_Directions for this task_
What is needed is every line, exactly as given, from the line containing "Quiz on K-NN" through the end of the data below.

====================

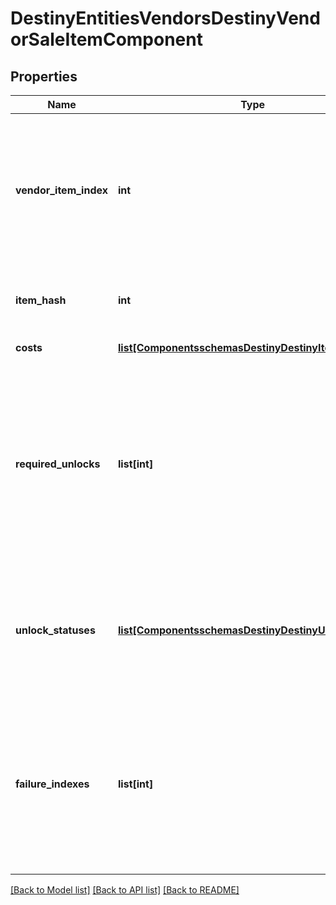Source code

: # DestinyEntitiesVendorsDestinyVendorSaleItemComponent

## Properties
Name | Type | Description | Notes
------------ | ------------- | ------------- | -------------
**vendor_item_index** | **int** | The index into the DestinyVendorDefinition.itemList property.  Note that this means Vendor data*is* Content Version dependent: make sure you have the latest content before you use Vendor data,or these indexes may mismatch.    Most systems avoid this problem, but Vendors is one area where weare unable to reasonably avoid content dependency at the moment. | [optional] 
**item_hash** | **int** | The hash of the item being sold, as a quick shortcut for looking up the DestinyInventoryItemDefinitionof the sale item. | [optional] 
**costs** | [**list[ComponentsschemasDestinyDestinyItemQuantity]**](ComponentsschemasDestinyDestinyItemQuantity.md) | A summary of the current costs of the item. | [optional] 
**required_unlocks** | **list[int]** | If you can&#39;t buy the item due to a complex character state, these will be hashes forDestinyUnlockDefinitions that you can check to see messages regarding the failure (if the unlockshave human readable information: it is not guaranteed that Unlocks will have human readable strings, andyour application will have to handle that)  Prefer using failureIndexes instead.  These are provided for informational purposes, but have largelybeen supplanted by failureIndexes. | [optional] 
**unlock_statuses** | [**list[ComponentsschemasDestinyDestinyUnlockStatus]**](ComponentsschemasDestinyDestinyUnlockStatus.md) | If any complex unlock states are checked in determining purchasability, these willbe returned here along with the status of the unlock check.  Prefer using failureIndexes instead.  These are provided for informational purposes, but have largelybeen supplanted by failureIndexes. | [optional] 
**failure_indexes** | **list[int]** | Indexes in to the \&quot;failureStrings\&quot; lookup table in DestinyVendorDefinition for the given Vendor.Gives some more reliable failure information for why you can&#39;t purchase an item.  It is preferred to use these over requiredUnlocks and unlockStatuses: the latter are providedmostly in case someone can do something interesting with it that I didn&#39;t anticipate. | [optional] 

[[Back to Model list]](../README.md#documentation-for-models) [[Back to API list]](../README.md#documentation-for-api-endpoints) [[Back to README]](../README.md)


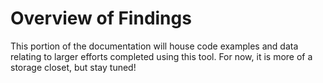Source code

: # Overview of Findings

This portion of the documentation will house code examples and data relating to larger efforts completed using this tool. For now, it is more of a storage closet, but stay tuned!
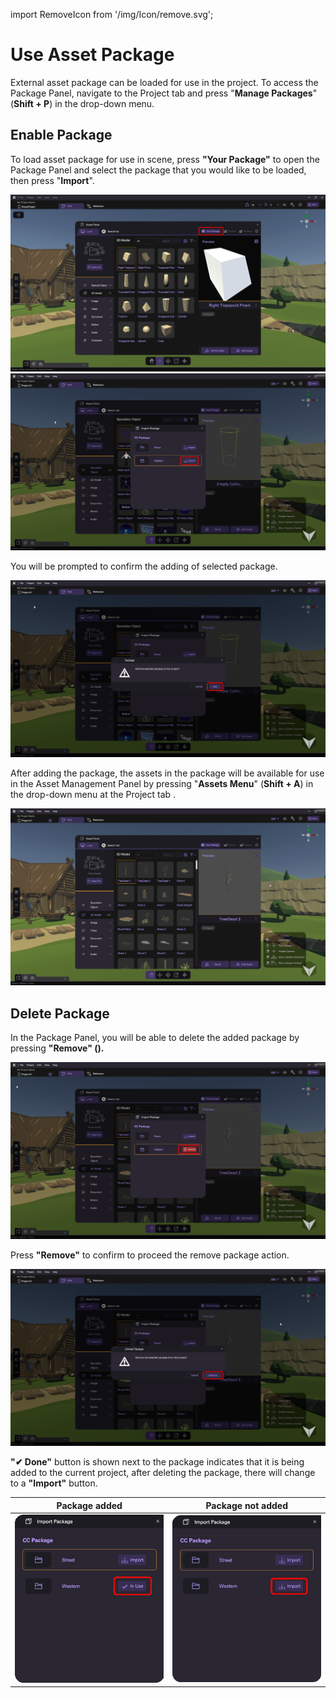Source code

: import RemoveIcon from '/img/Icon/remove.svg';

# Use Asset Package

External asset package can be loaded for use in the project. To access the Package Panel, navigate to the Project tab and press "**Manage Packages**" (**Shift + P**) in the drop-down menu.

## Enable Package

To load asset package for use in scene, press **"Your Package"** to open the Package Panel and select the package that you would like to be loaded, then press "**Import**".

![](/img/EnablePackage/AssetPanel.png)
![](/img/EnablePackage/CCPackage.png)

You will be prompted to confirm the adding of selected package.

![](/img/EnablePackage/DialogPanel.png)

After adding the package, the assets in the package will be available for use in the Asset Management Panel by pressing "**Assets Menu**" (**Shift + A**) in the drop-down menu at the Project tab .

![](/img/EnablePackage/Imported.png)

## Delete Package

In the Package Panel, you will be able to delete the added package by pressing **"Remove" (<RemoveIcon className="XRCCIcon"/>).**

![](/img/DeletePackage/DeletePackage.png)

Press **"Remove"** to confirm to proceed the remove package action.

![](/img/DeletePackage/DialogPanel.png)

**"✔ Done"** button is shown next to the package indicates that it is being added to the current project, after deleting the package, there will change to a **"Import"** button.

|Package added                  | Package not added             |
|-------------------------------|-------------------------------|
|![](/img/DeletePackage/PackageAdded.png) |![](/img/DeletePackage/PackageNotAdded.png) |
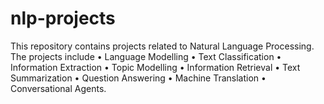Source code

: # nlp-projects
This repository contains projects related to Natural Language Processing. The projects include • Language Modelling  • Text Classification  • Information Extraction  • Topic Modelling  • Information Retrieval  • Text Summarization  • Question Answering  • Machine Translation  • Conversational Agents. 
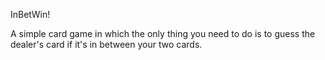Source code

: 
InBetWin! 

A simple card game in which the only thing you need to do is to guess the dealer's card if it's in between your two cards. 



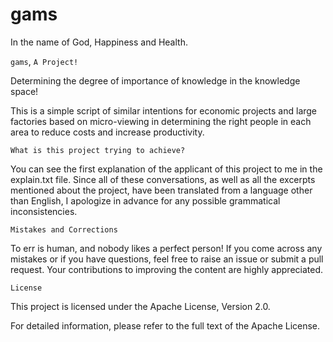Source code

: # gams

In the name of God, Happiness and Health.

`gams`,
`A Project!`

Determining the degree of importance of knowledge in the knowledge space!


This is a simple script of similar intentions for economic projects and large factories based on micro-viewing in determining the right people in each area to reduce costs and increase productivity.


`What is this project trying to achieve?`

You can see the first explanation of the applicant of this project to me in the explain.txt file.
Since all of these conversations, as well as all the excerpts mentioned about the project, have been translated from a language other than English, I apologize in advance for any possible grammatical inconsistencies.


`Mistakes and Corrections`

To err is human, and nobody likes a perfect person! If you come across any mistakes or if you have questions, feel free to raise an issue or submit a pull request. Your contributions to improving the content are highly appreciated.

`License`

This project is licensed under the Apache License, Version 2.0.

For detailed information, please refer to the full text of the Apache License.
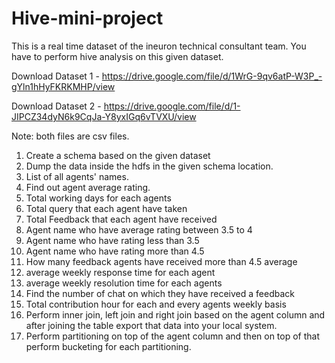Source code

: # Hive-mini-project
This is a real time dataset of the ineuron technical consultant team. You have to perform hive analysis on this given dataset.

Download Dataset 1 - https://drive.google.com/file/d/1WrG-9qv6atP-W3P_-gYln1hHyFKRKMHP/view

Download Dataset 2 - https://drive.google.com/file/d/1-JIPCZ34dyN6k9CqJa-Y8yxIGq6vTVXU/view

Note: both files are csv files. 


1. Create a schema based on the given dataset
2. Dump the data inside the hdfs in the given schema location.
3. List of all agents' names. 
4. Find out agent average rating.
5. Total working days for each agents 
6. Total query that each agent have taken 
7. Total Feedback that each agent have received 
8. Agent name who have average rating between 3.5 to 4 
9. Agent name who have rating less than 3.5 
10. Agent name who have rating more than 4.5 
11. How many feedback agents have received more than 4.5 average
12. average weekly response time for each agent 
13. average weekly resolution time for each agents 
14. Find the number of chat on which they have received a feedback 
15. Total contribution hour for each and every agents weekly basis 
16. Perform inner join, left join and right join based on the agent column and after joining the table export that data into your local system.
17. Perform partitioning on top of the agent column and then on top of that perform bucketing for each partitioning.
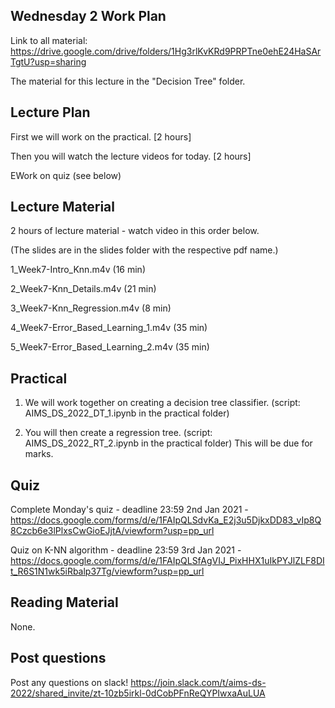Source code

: Wednesday 2 Work Plan
----------------

Link to all material: https://drive.google.com/drive/folders/1Hg3rlKvKRd9PRPTne0ehE24HaSArTgtU?usp=sharing

The material for this lecture in the "Decision Tree" folder.

Lecture Plan
------------

First we will work on the practical. [2 hours]

Then you will watch the lecture videos for today. [2 hours]

EWork on quiz (see below)

Lecture Material
----------------

2 hours of lecture material - watch video in this order below.

(The slides are in the slides folder with the respective pdf name.)

1_Week7-Intro_Knn.m4v (16 min)

2_Week7-Knn_Details.m4v (21 min)

3_Week7-Knn_Regression.m4v (8 min)

4_Week7-Error_Based_Learning_1.m4v (35 min)

5_Week7-Error_Based_Learning_2.m4v (35 min)

Practical
---------

1) We will work together on creating a decision tree classifier. (script: AIMS_DS_2022_DT_1.ipynb in the practical folder)

2) You will then create a regression tree. (script: AIMS_DS_2022_RT_2.ipynb in the practical folder) This will be due for marks.

Quiz
----

Complete Monday's quiz - deadline 23:59 2nd Jan 2021 - https://docs.google.com/forms/d/e/1FAIpQLSdvKa_E2j3u5DjkxDD83_vIp8Q8Czcb6e3lPlxsCwGioEJjtA/viewform?usp=pp_url

Quiz on K-NN algorithm - deadline 23:59 3rd Jan 2021 - https://docs.google.com/forms/d/e/1FAIpQLSfAgVIJ_PixHHX1uIkPYJlZLF8DIt_R6S1N1wk5iRbalp37Tg/viewform?usp=pp_url

Reading Material 
-----------------

None.

Post questions
--------------
Post any questions on slack! https://join.slack.com/t/aims-ds-2022/shared_invite/zt-10zb5irkl-0dCobPFnReQYPIwxaAuLUA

====================

_Solution for this problem_
Quiz on K-NN algorithm - deadline 23:59 3rd Jan 2021 - https://docs.google.com/forms/d/e/1FAIpQLSfAgVIJ_PixHHX1uIkPYJlZLF8DIt_R6S1N1wk5iRbalp37Tg/viewform?usp=pp_url

Reading Material 
-----------------

None.

Post questions
--------------
Post any questions on slack! https://join.slack.com/t/aims-ds-2022/shared_invite/zt-10zb5irkl-0dCobPFnReQYPIwxaAuLUA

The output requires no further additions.